Task: Show every line of the records below that contains the word "Refresh".

(Supplied data begins)

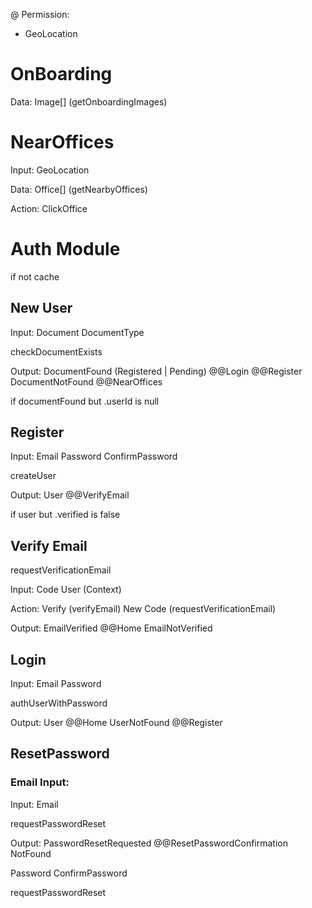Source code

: @ Permission:
- GeoLocation

# OnBoarding

Data:
Image[] (getOnboardingImages)

# NearOffices

Input:
GeoLocation

Data:
Office[] (getNearbyOffices)

Action:
ClickOffice


# Auth Module

if not cache
## New User

Input:
Document
DocumentType

checkDocumentExists

Output:
DocumentFound (Registered | Pending) @@Login @@Register
DocumentNotFound @@NearOffices

if documentFound but .userId is null
## Register
Input:
Email
Password
ConfirmPassword

createUser

Output:
User
@@VerifyEmail

if user but .verified is false
## Verify Email
requestVerificationEmail

Input:
Code
User (Context)

Action:
Verify (verifyEmail)
New Code (requestVerificationEmail)

Output:
EmailVerified  @@Home
EmailNotVerified

## Login
Input:
Email
Password

authUserWithPassword

Output:
User @@Home
UserNotFound @@Register

## ResetPassword

### Email Input:
Input:
Email

requestPasswordReset

Output:
PasswordResetRequested @@ResetPasswordConfirmation
NotFound



Password
ConfirmPassword

requestPasswordReset

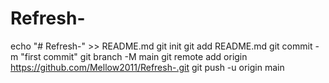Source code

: # Refresh-
echo "# Refresh-" >> README.md
git init
git add README.md
git commit -m "first commit"
git branch -M main
git remote add origin https://github.com/Mellow2011/Refresh-.git
git push -u origin main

(Supplied data ends)

Expected answer:
: # Refresh-
echo "# Refresh-" >> README.md
git remote add origin https://github.com/Mellow2011/Refresh-.git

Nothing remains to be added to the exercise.